From this platform, Genetic Signatures has released a suite of real-time polymerase chain reaction (PCR)-based products for the routine detection of infectious diseases under the EasyScreen brand: this proprietary MDx technology enables hospitals and pathology laboratories to screen for a wide array of infectious pathogens with a high degree of specificity in a rapid throughput (that is, a short time to get a result) environment.

Using the 3base technology, Genetic Signatures’ low-cost EasyScreen test kits – manufactured in Sydney – allow clinicians to detect the most common infectious agents: the kits can detect more than 150 diseases across six broad categories: enteric (gastro-intestinal), respiratory, antimicrobial resistance, sexual health, meningitis and tropical diseases. Diagnostic solutions for five other disease areas are also at various stages of the development pipeline. The 3base technology is particularly well-suited for the detection of seasonal respiratory viral pathogens, as the tests are more resilient than traditional PCR to genetic mutation and the emergence of new strains.

The COVID-19 pandemic was a major benefit for Genetic Signatures, which experienced strong demand for its EasyScreen SARS-CoV-2 Detection Kit, which led to heightened awareness of the Genetic Signatures brand and the unique advantages of 3base technology in key markets. But the downside is that following a decrease in public health molecular SARS-CoV-2 testing, in FY23, sales revenue fell 52%, to $16.9 million while the net loss widened from $3.1 million in FY22 to $14.05 million. The company is well-positioned to leverage its greater brand recognition by moving its customers to its syndromic testing solutions, particularly in the lucrative US and European markets (75% of revenue in FY23 came from syndromic testing products).

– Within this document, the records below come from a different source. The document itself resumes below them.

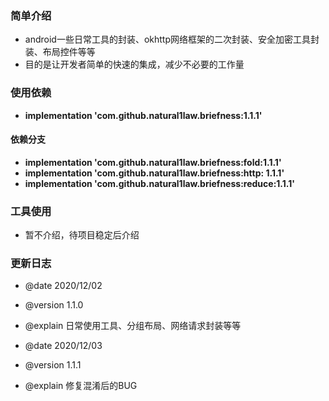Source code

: ### 简单介绍
  * android一些日常工具的封装、okhttp网络框架的二次封装、安全加密工具封装、布局控件等等
  * 目的是让开发者简单的快速的集成，减少不必要的工作量

### 使用依赖
  * **implementation 'com.github.natural1law.briefness:1.1.1'**
  
#### 依赖分支
  * **implementation 'com.github.natural1law.briefness:fold:1.1.1'**
  * **implementation 'com.github.natural1law.briefness:http: 1.1.1'** 
  * **implementation 'com.github.natural1law.briefness:reduce:1.1.1'** 
  
### 工具使用
  * 暂不介绍，待项目稳定后介绍
  
### 更新日志

  * @date 2020/12/02
  * @version 1.1.0
  * @explain 日常使用工具、分组布局、网络请求封装等等
  
  * @date 2020/12/03
  * @version 1.1.1
  * @explain 修复混淆后的BUG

For example, in the US, Genetic Signatures is focused on the commercial launch of the EasyScreen Gastrointestinal Parasite Detection Kit: the company’s goal is to capture 40% of the estimated addressable market of 5.5 million tests a year. Today, the company announced that it has submitted a 510(k) application to the US Food & Drug Administration (FDA) for the kit, with preparations for the anticipated commercial launch well underway: as soon as FDA clearance is received, initial commercial sales are expected to commence. However, analysts don’t see a net profit from GSS before FY25.

Important: This content has been prepared without taking account of the objectives, financial situation or needs of any particular individual. It does not constitute formal advice. Consider the appropriateness of the information in regards to your circumstances.